L'ouverture du MCC Brussels est présentée par ses fondateurs comme une manière d'apporter un nouveau point de vue dans les débats de la « capitale de l'Union européenne » : le think tank se présente comme voulant « promouvoir la diversité intellectuelle en Europe », une notion qui inclut le droit à avoir des discours haineux et le droit à s'opposer aux lois jugées réprimer la liberté expression, notamment en Allemagne, où ces lois sont selon le MCC Brussels « utilisées pour censurer les critiques citoyennes, notamment sur les réseaux sociaux. Des dispositions légales telles que la criminalisation des « insultes » envers les politiciens ou l'élargissement de l'« incitation des masses » ont conduit à des poursuites pour des opinions exprimées en ligne, notamment sur l'immigration ». Sabine Beppler-Spahl[note 1] proche des extrême droites allemande et suisse), note ainsi (dans une brève hébergée par le MCC Brussels) qu'une publication du MCC Brussels souligne « le rôle de l'Office fédéral allemand de protection de la Constitution (BfV), qui surveille les discours publics et peut qualifier certains groupes d'« extrémistes », stigmatisant ainsi l'opposition politique. Les médias publics (y) sont accusés de relayer les récits officiels, tandis que les plateformes alternatives, bien que soumises à des pressions, gagnent en popularité, révélant une demande croissante pour un débat ouvert »[7].

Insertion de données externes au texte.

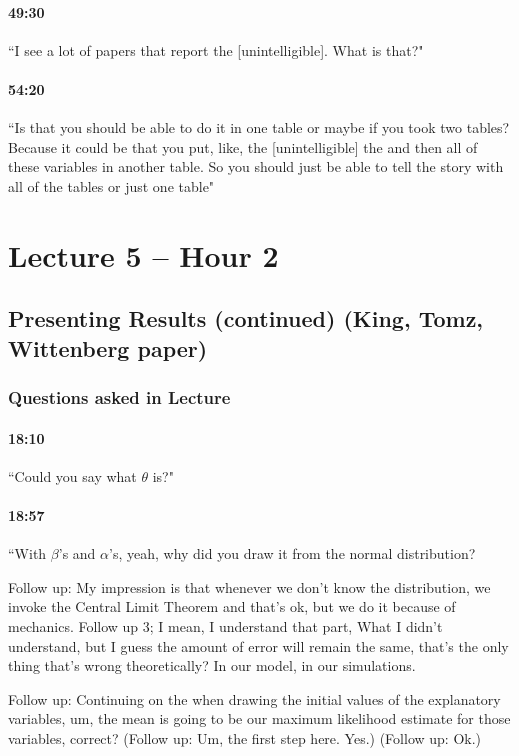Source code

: \documentclass[11pt]{article}
\begin{document}
\paragraph{49:30} ``I see a lot of papers that report the [unintelligible]. What is that?"

\paragraph{54:20} ``Is that you should be able to do it in one table or maybe if you took two tables? Because it could be that you put, like, the [unintelligible] the and then all of these variables in another table. So you should just be able to tell the story with all of the tables or just one table"


\section{Lecture 5 -- Hour 2}

\subsection{Presenting Results (continued) (King, Tomz, Wittenberg paper)}

\subsubsection{Questions asked in Lecture}

\paragraph{18:10} ``Could you say what $\theta$ is?"

\paragraph{18:57} ``With $\beta$'s and $\alpha$'s, yeah, why did you draw it from the normal distribution? 

Follow up: My impression is that whenever we don't know the distribution, we invoke the Central Limit Theorem and that's ok, but we do it because of mechanics. Follow up 3; I mean, I understand that part, What I didn't understand, but I guess the amount of error will remain the same, that's the only thing that's wrong theoretically? In our model, in our simulations.

Follow up: Continuing on the when drawing the initial values of the explanatory variables, um, the mean is going to be our maximum likelihood estimate for those variables, correct? (Follow up: Um, the first step here. Yes.) (Follow up: Ok.)
\end{document}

Il est dirigé par le professeur émérite de sociologie Frank Furedi, fervent critique de ce qu'il nomme le « « globalisme » et la « pensée dominante » des institutions bruxelloises[8], qui dit vouloir construire « un autre narratif » dans la sphère européenne, et créer le dialogue entre deux camps qui aujourd'hui ne se parlent plus. « Cela me rappelle les guerres de religions au XVIe siècle » a-t-il expliqué au journal Le Monde[9].
Il emploie 24 salariés dont deux personnalités John O'Brien (responsable de la communication) et le sociologue hongrois Frank Furedi (ancien trotskiste, aujourd'hui proche du Fidesz, nommé directeur du MCC Brussels)[10].
Missions, activités et prises de position
Le MCC Brussels présente ses missions comme articulées autour de plusieurs axes :
- Recherche et publications : Le think tank publie des études, des articles et des rapports sur des sujets clivants tels que les politiques migratoires, la politique européenne de lutte contre le réchauffement climatique, la culture, et la souveraineté nationale ; Furedi, co-fondateur du MCC Brussels a déclaré à Politico travailler sur « "ce que les Européens craignent" et qu'il prévoyait de publier un baromètre annuel de la peur – qui décrira les problèmes qui "préoccupent les gens dans différents pays européens" » ;
- Événements : le MCC Brussels organise des conférences, des séminaires et des débats, accueillant des personnalités politiques, des universitaires et des journalistes, presque toujours issus de cercles conservateurs et/ou nationalistes ou proches de ces derniers. Ces événements servent de plateforme pour la promotion de ses idées et pour créer des réseaux ;
- Éducation : Le centre propose des séminaires et des cours de courte durée aux étudiants du Mathias Corvinus Collegium (7 000 étudiants en février 2023)[11] pour les familiariser avec le processus de prise de décision de l'Union européenne[12].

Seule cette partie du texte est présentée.